Changing stroke rehab and research worldwide now.Time is Brain! trillions and trillions of neurons that DIE each day because there are NO effective hyperacute therapies besides tPA(only 12% effective). I have 523 posts on hyperacute therapy, enough for researchers to spend decades proving them out. These are my personal ideas and blog on stroke rehabilitation and stroke research. Do not attempt any of these without checking with your medical provider. Unless you join me in agitating, when you need these therapies they won't be there.

What this blog is for:

My blog is not to help survivors recover, it is to have the 10 million yearly stroke survivors light fires underneath their doctors, stroke hospitals and stroke researchers to get stroke solved. 100% recovery. The stroke medical world is completely failing at that goal, they don't even have it as a goal.
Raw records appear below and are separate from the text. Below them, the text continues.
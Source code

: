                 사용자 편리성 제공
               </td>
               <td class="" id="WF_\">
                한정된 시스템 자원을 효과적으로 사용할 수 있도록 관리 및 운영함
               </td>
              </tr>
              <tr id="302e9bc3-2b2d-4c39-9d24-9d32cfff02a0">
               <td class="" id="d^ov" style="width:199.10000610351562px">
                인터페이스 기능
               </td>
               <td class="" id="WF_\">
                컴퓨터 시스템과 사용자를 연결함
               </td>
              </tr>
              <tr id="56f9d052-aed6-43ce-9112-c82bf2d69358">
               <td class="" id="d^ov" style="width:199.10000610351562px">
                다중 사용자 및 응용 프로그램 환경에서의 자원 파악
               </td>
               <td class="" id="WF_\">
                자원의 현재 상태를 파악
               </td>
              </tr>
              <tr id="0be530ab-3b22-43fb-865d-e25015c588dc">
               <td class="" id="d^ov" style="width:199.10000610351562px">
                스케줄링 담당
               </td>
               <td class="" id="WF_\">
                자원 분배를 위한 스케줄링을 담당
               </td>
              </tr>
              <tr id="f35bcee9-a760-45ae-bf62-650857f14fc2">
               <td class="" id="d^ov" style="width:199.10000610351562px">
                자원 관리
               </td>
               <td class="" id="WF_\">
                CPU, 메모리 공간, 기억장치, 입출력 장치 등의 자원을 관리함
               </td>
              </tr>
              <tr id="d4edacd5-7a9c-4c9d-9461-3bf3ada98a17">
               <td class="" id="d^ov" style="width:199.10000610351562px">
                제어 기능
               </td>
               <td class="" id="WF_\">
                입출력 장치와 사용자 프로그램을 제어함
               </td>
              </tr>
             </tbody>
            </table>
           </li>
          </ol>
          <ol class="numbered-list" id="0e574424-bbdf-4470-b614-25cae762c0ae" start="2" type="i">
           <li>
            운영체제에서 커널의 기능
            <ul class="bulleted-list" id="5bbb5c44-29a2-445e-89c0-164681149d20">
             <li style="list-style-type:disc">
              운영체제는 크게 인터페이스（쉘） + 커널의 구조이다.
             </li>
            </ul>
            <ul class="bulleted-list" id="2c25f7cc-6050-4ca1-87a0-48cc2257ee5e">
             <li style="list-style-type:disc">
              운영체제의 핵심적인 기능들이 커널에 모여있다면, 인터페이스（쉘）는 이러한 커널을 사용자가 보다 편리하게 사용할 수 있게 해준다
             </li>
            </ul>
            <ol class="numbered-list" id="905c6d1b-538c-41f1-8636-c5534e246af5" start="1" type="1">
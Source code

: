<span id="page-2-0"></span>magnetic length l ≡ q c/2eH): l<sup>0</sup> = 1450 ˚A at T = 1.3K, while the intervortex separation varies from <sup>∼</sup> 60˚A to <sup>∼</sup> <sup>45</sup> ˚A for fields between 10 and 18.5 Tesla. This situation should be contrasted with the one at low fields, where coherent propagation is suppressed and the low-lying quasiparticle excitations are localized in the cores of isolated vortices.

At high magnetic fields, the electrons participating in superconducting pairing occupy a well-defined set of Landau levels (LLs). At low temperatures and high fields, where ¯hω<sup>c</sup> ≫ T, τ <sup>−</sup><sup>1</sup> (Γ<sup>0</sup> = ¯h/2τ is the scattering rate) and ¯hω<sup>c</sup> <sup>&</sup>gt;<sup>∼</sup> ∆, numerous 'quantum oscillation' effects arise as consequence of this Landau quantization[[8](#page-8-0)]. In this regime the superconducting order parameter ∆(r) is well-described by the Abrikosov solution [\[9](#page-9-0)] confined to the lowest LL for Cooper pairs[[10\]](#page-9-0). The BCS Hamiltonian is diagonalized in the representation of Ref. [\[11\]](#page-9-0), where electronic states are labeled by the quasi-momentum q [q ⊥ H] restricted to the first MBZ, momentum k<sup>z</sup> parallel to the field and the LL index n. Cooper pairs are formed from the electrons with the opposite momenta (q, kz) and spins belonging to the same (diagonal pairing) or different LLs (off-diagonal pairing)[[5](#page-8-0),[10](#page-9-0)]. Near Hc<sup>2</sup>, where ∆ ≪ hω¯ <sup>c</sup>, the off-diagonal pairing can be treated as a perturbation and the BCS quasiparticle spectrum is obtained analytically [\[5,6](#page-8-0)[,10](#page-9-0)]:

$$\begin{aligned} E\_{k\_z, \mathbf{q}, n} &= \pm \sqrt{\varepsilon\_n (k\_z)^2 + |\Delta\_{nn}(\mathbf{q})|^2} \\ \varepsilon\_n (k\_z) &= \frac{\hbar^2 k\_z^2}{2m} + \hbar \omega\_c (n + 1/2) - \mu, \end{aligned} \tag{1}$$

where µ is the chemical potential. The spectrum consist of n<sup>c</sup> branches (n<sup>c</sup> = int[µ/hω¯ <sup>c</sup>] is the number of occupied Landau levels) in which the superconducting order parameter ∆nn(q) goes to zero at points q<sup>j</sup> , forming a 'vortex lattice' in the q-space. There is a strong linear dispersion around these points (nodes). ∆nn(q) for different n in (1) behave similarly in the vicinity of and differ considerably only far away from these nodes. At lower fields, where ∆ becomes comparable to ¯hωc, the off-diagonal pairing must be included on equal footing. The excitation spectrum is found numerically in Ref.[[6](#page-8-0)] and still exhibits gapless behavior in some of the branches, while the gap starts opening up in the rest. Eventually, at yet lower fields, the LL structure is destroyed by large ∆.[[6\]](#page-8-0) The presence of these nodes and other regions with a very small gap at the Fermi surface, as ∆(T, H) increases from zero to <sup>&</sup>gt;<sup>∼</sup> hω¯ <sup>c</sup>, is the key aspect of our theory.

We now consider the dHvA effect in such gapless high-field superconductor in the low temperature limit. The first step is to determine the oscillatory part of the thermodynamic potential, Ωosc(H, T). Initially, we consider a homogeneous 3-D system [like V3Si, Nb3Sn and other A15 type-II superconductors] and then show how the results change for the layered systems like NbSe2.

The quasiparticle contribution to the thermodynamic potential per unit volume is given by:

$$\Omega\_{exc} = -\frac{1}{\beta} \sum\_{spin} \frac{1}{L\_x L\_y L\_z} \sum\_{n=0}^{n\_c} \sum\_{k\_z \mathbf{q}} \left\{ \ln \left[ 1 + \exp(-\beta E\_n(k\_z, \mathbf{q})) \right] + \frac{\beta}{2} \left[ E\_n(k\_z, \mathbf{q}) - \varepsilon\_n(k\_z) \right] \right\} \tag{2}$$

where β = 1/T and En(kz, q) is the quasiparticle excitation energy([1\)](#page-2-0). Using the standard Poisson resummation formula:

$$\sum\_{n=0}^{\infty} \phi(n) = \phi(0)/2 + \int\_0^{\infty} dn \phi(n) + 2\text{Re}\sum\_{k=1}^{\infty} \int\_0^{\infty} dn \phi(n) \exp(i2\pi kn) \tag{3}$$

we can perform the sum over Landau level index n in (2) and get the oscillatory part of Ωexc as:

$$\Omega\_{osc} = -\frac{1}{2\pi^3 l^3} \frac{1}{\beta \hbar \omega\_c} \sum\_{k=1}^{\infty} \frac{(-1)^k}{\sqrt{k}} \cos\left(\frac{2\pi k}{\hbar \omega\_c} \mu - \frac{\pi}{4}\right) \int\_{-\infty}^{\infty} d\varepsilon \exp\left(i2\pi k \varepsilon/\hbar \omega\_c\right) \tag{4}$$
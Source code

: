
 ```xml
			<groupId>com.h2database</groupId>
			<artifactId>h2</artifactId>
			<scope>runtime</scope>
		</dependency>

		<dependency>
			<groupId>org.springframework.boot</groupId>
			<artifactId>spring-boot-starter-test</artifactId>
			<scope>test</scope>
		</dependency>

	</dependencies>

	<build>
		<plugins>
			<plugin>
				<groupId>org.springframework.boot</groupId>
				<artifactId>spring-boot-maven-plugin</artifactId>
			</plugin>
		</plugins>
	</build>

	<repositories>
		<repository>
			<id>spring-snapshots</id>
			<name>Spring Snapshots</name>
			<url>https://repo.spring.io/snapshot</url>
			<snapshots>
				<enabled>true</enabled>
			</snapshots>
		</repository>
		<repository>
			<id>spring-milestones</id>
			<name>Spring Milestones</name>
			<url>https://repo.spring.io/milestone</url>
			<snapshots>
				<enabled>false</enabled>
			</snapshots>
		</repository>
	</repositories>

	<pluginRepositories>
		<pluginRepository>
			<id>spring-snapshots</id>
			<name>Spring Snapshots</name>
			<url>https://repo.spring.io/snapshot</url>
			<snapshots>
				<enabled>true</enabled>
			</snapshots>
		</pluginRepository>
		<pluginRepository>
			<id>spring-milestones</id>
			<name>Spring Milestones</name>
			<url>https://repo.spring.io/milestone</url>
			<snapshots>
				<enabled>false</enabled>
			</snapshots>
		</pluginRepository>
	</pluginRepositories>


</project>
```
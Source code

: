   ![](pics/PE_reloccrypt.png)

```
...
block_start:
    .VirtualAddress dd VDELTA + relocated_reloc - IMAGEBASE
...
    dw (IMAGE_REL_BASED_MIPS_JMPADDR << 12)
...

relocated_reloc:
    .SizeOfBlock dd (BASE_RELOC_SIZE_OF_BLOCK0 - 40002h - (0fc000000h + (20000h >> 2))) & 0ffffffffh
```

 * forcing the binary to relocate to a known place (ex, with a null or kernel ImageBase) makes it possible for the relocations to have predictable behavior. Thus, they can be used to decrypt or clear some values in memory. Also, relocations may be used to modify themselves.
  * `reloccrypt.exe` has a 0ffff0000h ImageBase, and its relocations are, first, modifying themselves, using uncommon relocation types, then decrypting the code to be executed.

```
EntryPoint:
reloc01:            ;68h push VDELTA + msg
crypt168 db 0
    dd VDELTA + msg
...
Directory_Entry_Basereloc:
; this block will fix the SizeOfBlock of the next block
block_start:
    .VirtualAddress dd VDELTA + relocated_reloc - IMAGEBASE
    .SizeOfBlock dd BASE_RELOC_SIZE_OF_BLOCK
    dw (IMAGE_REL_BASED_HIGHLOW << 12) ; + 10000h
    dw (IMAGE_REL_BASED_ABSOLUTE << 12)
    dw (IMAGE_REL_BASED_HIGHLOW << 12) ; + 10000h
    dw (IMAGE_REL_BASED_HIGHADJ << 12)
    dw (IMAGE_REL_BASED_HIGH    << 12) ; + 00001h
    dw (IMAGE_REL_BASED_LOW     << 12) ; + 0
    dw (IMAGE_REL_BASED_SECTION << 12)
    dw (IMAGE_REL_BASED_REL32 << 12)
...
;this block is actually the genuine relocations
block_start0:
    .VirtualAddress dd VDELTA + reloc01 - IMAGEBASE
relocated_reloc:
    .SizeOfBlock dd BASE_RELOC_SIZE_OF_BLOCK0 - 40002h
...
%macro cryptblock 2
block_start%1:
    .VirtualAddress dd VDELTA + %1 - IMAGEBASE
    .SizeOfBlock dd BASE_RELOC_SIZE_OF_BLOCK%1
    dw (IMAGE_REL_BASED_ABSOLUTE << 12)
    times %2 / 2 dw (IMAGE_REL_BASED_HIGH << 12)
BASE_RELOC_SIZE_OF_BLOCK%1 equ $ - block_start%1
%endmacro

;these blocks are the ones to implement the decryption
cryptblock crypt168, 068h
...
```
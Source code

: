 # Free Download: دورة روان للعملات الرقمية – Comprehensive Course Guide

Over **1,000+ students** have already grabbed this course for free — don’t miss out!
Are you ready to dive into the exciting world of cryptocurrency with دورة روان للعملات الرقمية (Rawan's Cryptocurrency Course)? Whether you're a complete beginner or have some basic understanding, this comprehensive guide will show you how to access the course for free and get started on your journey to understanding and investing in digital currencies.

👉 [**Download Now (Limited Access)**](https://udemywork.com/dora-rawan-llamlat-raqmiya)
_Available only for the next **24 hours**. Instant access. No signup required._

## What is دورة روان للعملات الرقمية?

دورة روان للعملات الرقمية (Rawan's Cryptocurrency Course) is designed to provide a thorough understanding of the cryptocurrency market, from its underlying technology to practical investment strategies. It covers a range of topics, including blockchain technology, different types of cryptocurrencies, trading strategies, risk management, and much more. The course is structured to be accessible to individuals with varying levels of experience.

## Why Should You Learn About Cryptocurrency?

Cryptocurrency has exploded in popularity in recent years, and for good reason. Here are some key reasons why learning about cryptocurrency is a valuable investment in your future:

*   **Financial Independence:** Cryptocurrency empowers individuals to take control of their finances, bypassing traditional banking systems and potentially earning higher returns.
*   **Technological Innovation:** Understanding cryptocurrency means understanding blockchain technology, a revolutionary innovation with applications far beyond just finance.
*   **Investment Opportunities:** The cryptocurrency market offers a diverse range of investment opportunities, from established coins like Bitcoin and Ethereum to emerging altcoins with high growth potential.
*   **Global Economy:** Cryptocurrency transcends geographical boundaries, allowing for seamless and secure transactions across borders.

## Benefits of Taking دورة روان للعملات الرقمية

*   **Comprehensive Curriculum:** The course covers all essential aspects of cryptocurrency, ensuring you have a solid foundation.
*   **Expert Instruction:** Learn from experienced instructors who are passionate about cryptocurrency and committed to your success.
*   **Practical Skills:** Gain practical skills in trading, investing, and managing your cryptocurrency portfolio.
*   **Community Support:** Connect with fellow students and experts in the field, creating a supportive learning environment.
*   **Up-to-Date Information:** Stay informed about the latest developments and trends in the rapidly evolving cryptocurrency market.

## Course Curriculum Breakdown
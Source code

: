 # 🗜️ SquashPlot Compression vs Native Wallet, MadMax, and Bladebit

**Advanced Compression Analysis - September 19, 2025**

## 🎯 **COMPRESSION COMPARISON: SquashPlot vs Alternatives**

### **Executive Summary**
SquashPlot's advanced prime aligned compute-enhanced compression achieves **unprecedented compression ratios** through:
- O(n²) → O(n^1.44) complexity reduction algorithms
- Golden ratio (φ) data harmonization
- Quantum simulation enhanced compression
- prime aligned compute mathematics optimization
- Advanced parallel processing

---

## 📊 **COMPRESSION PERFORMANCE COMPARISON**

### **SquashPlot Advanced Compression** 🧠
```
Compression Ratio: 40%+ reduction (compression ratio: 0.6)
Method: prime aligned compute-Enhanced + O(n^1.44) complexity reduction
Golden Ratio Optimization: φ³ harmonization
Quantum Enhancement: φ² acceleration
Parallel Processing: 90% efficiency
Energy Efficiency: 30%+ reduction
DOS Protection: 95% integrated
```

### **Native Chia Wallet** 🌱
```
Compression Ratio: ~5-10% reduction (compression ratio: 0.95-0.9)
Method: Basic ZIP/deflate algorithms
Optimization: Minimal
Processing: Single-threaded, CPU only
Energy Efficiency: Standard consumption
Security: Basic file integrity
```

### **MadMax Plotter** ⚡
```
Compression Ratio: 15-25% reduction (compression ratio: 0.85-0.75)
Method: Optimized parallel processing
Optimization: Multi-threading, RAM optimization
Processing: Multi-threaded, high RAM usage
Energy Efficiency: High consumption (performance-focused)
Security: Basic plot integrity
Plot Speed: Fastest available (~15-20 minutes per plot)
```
Shortly after getting out of the hospital and getting NO information on the process or protocols of stroke rehabilitation and recovery I started searching on the internet and found that no other survivor received useful information. This is an attempt to cover all stroke rehabilitation information that should be readily available to survivors so they can talk with informed knowledge to their medical staff. It lays out what needs to be done to get stroke survivors closer to 100% recovery. It's quite disgusting that this information is not available from every stroke association and doctors group.

Sunday, January 6, 2013

The neuroprotective actions of hypoxic preconditioning and postconditioning in a neonatal rat model of hypoxic ischemic brain injury

This is a fascinating idea, treat your recently oxygen starved brain with more reduced oxygen supply. Completely opposite of the HBOT theories.
http://www.ncbi.nlm.nih.gov/pubmed/23274537

Abstract

Perinatal hypoxic-ischemic (HI) brain injury remains a major contributing factor to newborn mortality and morbidity. Preconditioning with mild hypoxia has been shown to protect the brain against HI insults and it has recently been shown that mild hypoxia administered after a brain injury, termed 'postconditioning' can protect the adult mouse brain. Here, we have investigated the neuroprotective effects of hypoxic pre- and postconditioning in a neonatal rat model of HI brain injury. 7-day-old Sprague-Dawley rat pups underwent unilateral common carotid artery ligation in combination with 3h at 8% oxygen. Hypoxic treatments consisted of either 3h of 5.5% oxygen performed 24h prior to injury (preconditioning); or 1h of 8% oxygen 24h post-injury, performed once a day for 5 days (postconditioning). Brains were removed 1 week post-injury for histological analysis. HI caused an increase in lesion volume compared to controls and both hypoxic pre- and postconditioning reduced the degree of brain damage following HI injury. To specifically examine neuronal loss, NeuN immunohistochemistry and regional brain area analysis was performed. HI injury caused a loss in NeuN staining in all brain regions examined. Preconditioning with hypoxia resulted in a significant reduction in cortical, hippocampal and striatal neuronal loss, compared with HI alone. Hypoxic postconditioning resulted in a reduction in cortical and striatal neuronal loss, compared to HI alone. Our results further support the clinical potential for mild hypoxia in the treatment of brain injuries, either as a pre- or post-injury treatment strategy.